→ WHAT NEEDS TO BE DONE: Your answer must be an exact copy of the lines below, from the first through the one with "#### Основная конфигурация", with no pictures.

→ SOURCE DATA:
BEGIN

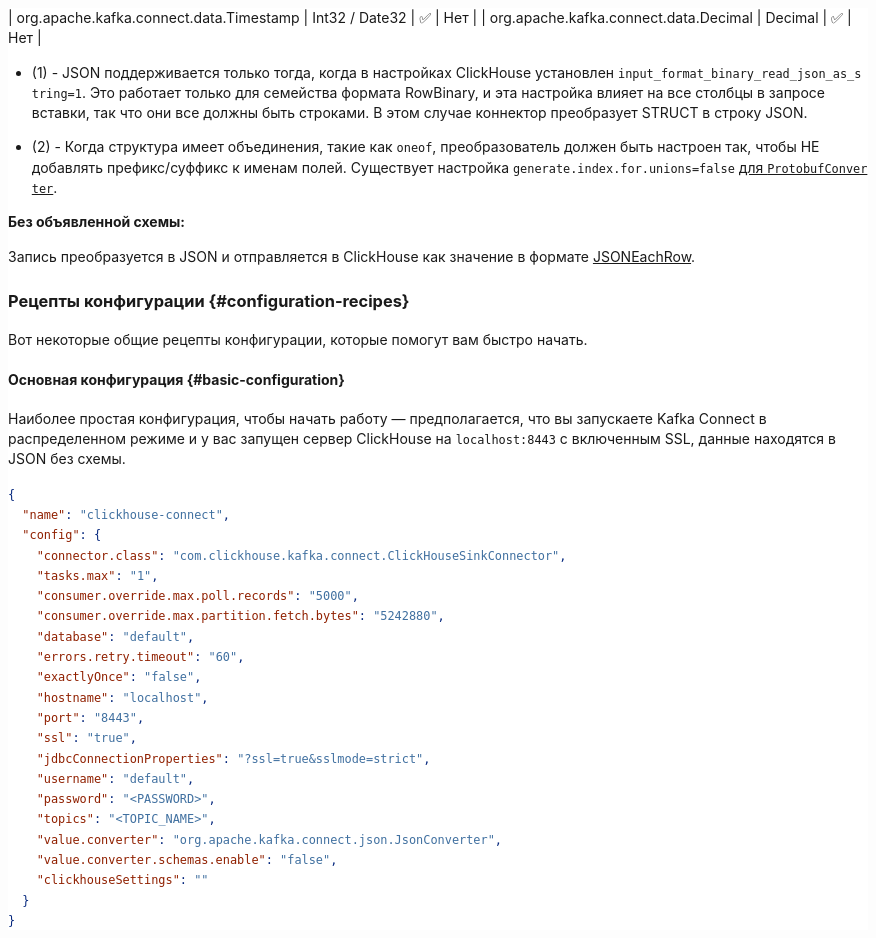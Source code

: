 | org.apache.kafka.connect.data.Timestamp | Int32 / Date32       | ✅             | Нет      |
| org.apache.kafka.connect.data.Decimal   | Decimal              | ✅             | Нет      |

- (1) - JSON поддерживается только тогда, когда в настройках ClickHouse установлен `input_format_binary_read_json_as_string=1`. Это работает только для семейства формата RowBinary, и эта настройка влияет на все столбцы в запросе вставки, так что они все должны быть строками. В этом случае коннектор преобразует STRUCT в строку JSON.

- (2) - Когда структура имеет объединения, такие как `oneof`, преобразователь должен быть настроен так, чтобы НЕ добавлять префикс/суффикс к именам полей. Существует настройка `generate.index.for.unions=false` [для `ProtobufConverter`](https://docs.confluent.io/platform/current/schema-registry/connect.html#protobuf).

**Без объявленной схемы:**

Запись преобразуется в JSON и отправляется в ClickHouse как значение в формате [JSONEachRow](../../../sql-reference/formats.mdx#jsoneachrow).

### Рецепты конфигурации {#configuration-recipes}

Вот некоторые общие рецепты конфигурации, которые помогут вам быстро начать.

#### Основная конфигурация {#basic-configuration}

Наиболее простая конфигурация, чтобы начать работу — предполагается, что вы запускаете Kafka Connect в распределенном режиме и у вас запущен сервер ClickHouse на `localhost:8443` с включенным SSL, данные находятся в JSON без схемы.

```json
{
  "name": "clickhouse-connect",
  "config": {
    "connector.class": "com.clickhouse.kafka.connect.ClickHouseSinkConnector",
    "tasks.max": "1",
    "consumer.override.max.poll.records": "5000",
    "consumer.override.max.partition.fetch.bytes": "5242880",
    "database": "default",
    "errors.retry.timeout": "60",
    "exactlyOnce": "false",
    "hostname": "localhost",
    "port": "8443",
    "ssl": "true",
    "jdbcConnectionProperties": "?ssl=true&sslmode=strict",
    "username": "default",
    "password": "<PASSWORD>",
    "topics": "<TOPIC_NAME>",
    "value.converter": "org.apache.kafka.connect.json.JsonConverter",
    "value.converter.schemas.enable": "false",
    "clickhouseSettings": ""
  }
}
```
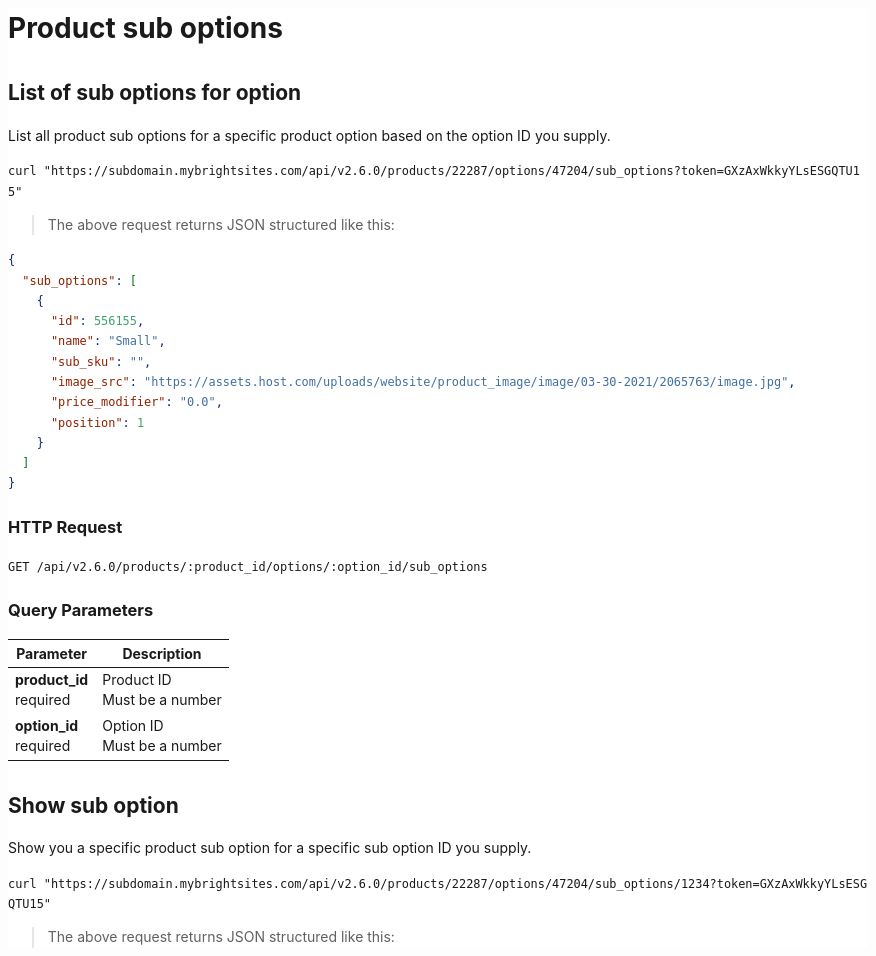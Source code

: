 #  Product sub options

## List of sub options for option

List all product sub options for a specific product option based on the option ID you supply.

```shell
curl "https://subdomain.mybrightsites.com/api/v2.6.0/products/22287/options/47204/sub_options?token=GXzAxWkkyYLsESGQTU15"
```

> The above request returns JSON structured like this:

```json
{
  "sub_options": [
    {
      "id": 556155,
      "name": "Small",
      "sub_sku": "",
      "image_src": "https://assets.host.com/uploads/website/product_image/image/03-30-2021/2065763/image.jpg",
      "price_modifier": "0.0",
      "position": 1
    }
  ]
}
```

### HTTP Request

`GET /api/v2.6.0/products/:product_id/options/:option_id/sub_options`

### Query Parameters

Parameter | Description
--------- | -----------
<div><strong>product_id </strong></div><div>required</div> | <div>Product ID</div><div>Must be a number</div>
<div><strong>option_id </strong></div><div>required</div> | <div>Option ID</div><div>Must be a number</div>


## Show sub option

Show you a specific product sub option for a specific sub option ID you supply.

```shell
curl "https://subdomain.mybrightsites.com/api/v2.6.0/products/22287/options/47204/sub_options/1234?token=GXzAxWkkyYLsESGQTU15"
```

> The above request returns JSON structured like this:
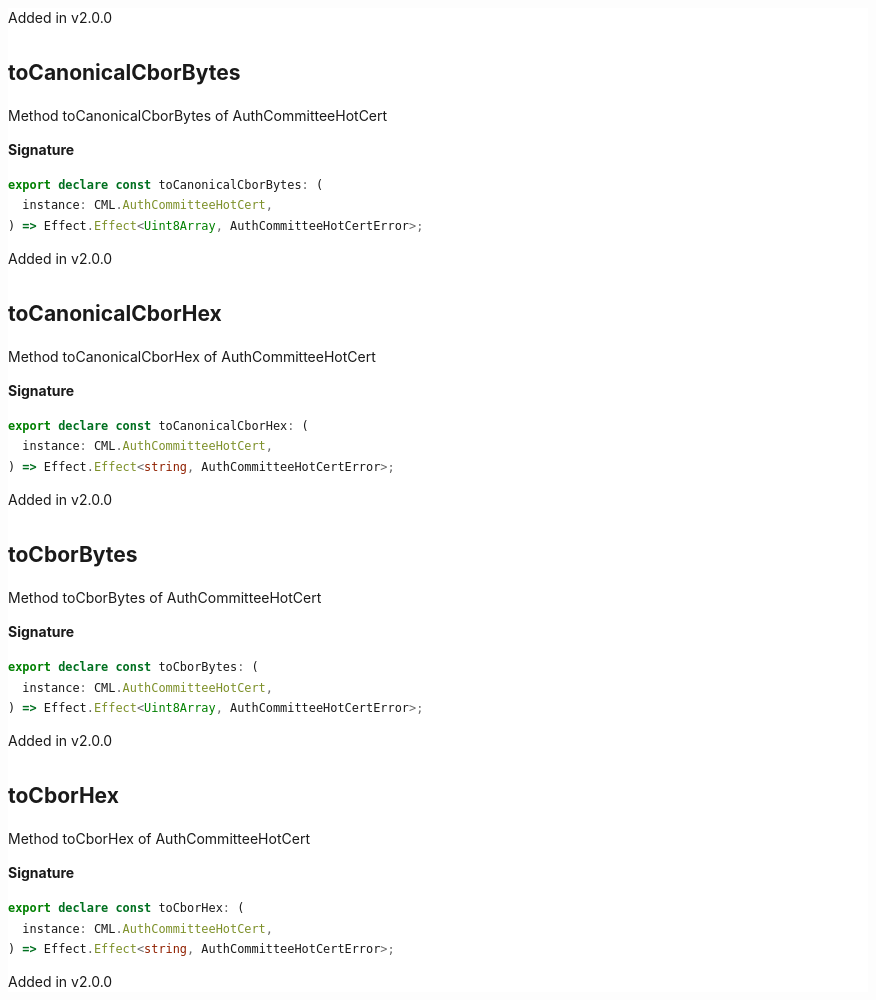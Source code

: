 Added in v2.0.0

## toCanonicalCborBytes

Method toCanonicalCborBytes of AuthCommitteeHotCert

**Signature**

```ts
export declare const toCanonicalCborBytes: (
  instance: CML.AuthCommitteeHotCert,
) => Effect.Effect<Uint8Array, AuthCommitteeHotCertError>;
```

Added in v2.0.0

## toCanonicalCborHex

Method toCanonicalCborHex of AuthCommitteeHotCert

**Signature**

```ts
export declare const toCanonicalCborHex: (
  instance: CML.AuthCommitteeHotCert,
) => Effect.Effect<string, AuthCommitteeHotCertError>;
```

Added in v2.0.0

## toCborBytes

Method toCborBytes of AuthCommitteeHotCert

**Signature**

```ts
export declare const toCborBytes: (
  instance: CML.AuthCommitteeHotCert,
) => Effect.Effect<Uint8Array, AuthCommitteeHotCertError>;
```

Added in v2.0.0

## toCborHex

Method toCborHex of AuthCommitteeHotCert

**Signature**

```ts
export declare const toCborHex: (
  instance: CML.AuthCommitteeHotCert,
) => Effect.Effect<string, AuthCommitteeHotCertError>;
```

Added in v2.0.0
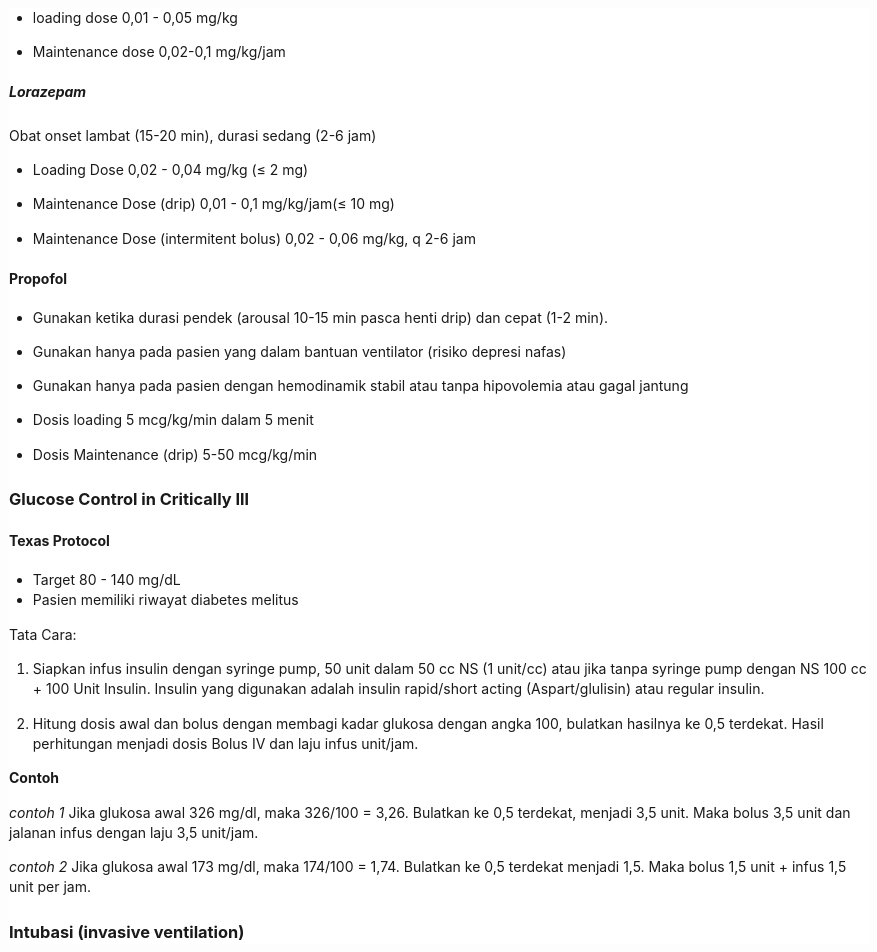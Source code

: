 * loading dose
0,01 - 0,05 mg/kg

* Maintenance dose
0,02-0,1 mg/kg/jam

##### Lorazepam
Obat onset lambat (15-20 min), durasi sedang (2-6 jam)

* Loading Dose
0,02 - 0,04 mg/kg ($\leq$ 2 mg)

* Maintenance Dose (drip)
0,01 - 0,1 mg/kg/jam($\leq$ 10 mg)

* Maintenance Dose (intermitent bolus)
0,02 - 0,06 mg/kg, q 2-6 jam

#### Propofol

* Gunakan ketika durasi pendek (arousal 10-15 min pasca henti drip) dan cepat (1-2 min).
* Gunakan hanya pada pasien yang dalam bantuan ventilator (risiko depresi nafas)
* Gunakan hanya pada pasien dengan hemodinamik stabil atau tanpa hipovolemia atau gagal jantung

* Dosis loading
5 mcg/kg/min dalam 5 menit

* Dosis Maintenance (drip)
5-50 mcg/kg/min

### Glucose Control in Critically Ill

#### Texas Protocol

* Target 80 - 140 mg/dL
* Pasien memiliki riwayat diabetes melitus

Tata Cara:

1. Siapkan infus insulin dengan syringe pump, 50 unit dalam 50 cc NS (1 unit/cc) atau jika tanpa syringe pump dengan NS 100 cc + 100 Unit Insulin. Insulin yang digunakan adalah insulin rapid/short acting (Aspart/glulisin) atau regular insulin.

2. Hitung dosis awal dan bolus dengan membagi kadar glukosa dengan angka 100, bulatkan hasilnya ke 0,5 terdekat. Hasil perhitungan menjadi dosis Bolus IV dan laju infus unit/jam.

**Contoh**

*contoh 1*
Jika glukosa awal 326 mg/dl, maka 326/100 = 3,26. Bulatkan ke 0,5 terdekat, menjadi 3,5 unit. Maka bolus 3,5 unit dan jalanan infus dengan laju 3,5 unit/jam. 

*contoh 2*
Jika glukosa awal 173 mg/dl, maka 174/100 = 1,74. Bulatkan ke 0,5 terdekat menjadi 1,5. Maka bolus 1,5 unit + infus 1,5 unit per jam.


### Intubasi (invasive ventilation)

END

→ ANSWER FOR THE TASK:
Source code

: | org.apache.kafka.connect.data.Timestamp | Int32 / Date32       | ✅             | Нет      |
| org.apache.kafka.connect.data.Decimal   | Decimal              | ✅             | Нет      |

- (1) - JSON поддерживается только тогда, когда в настройках ClickHouse установлен `input_format_binary_read_json_as_string=1`. Это работает только для семейства формата RowBinary, и эта настройка влияет на все столбцы в запросе вставки, так что они все должны быть строками. В этом случае коннектор преобразует STRUCT в строку JSON.

- (2) - Когда структура имеет объединения, такие как `oneof`, преобразователь должен быть настроен так, чтобы НЕ добавлять префикс/суффикс к именам полей. Существует настройка `generate.index.for.unions=false` [для `ProtobufConverter`](https://docs.confluent.io/platform/current/schema-registry/connect.html#protobuf).

**Без объявленной схемы:**

Запись преобразуется в JSON и отправляется в ClickHouse как значение в формате [JSONEachRow](../../../sql-reference/formats.mdx#jsoneachrow).

### Рецепты конфигурации {#configuration-recipes}

Вот некоторые общие рецепты конфигурации, которые помогут вам быстро начать.

#### Основная конфигурация {#basic-configuration}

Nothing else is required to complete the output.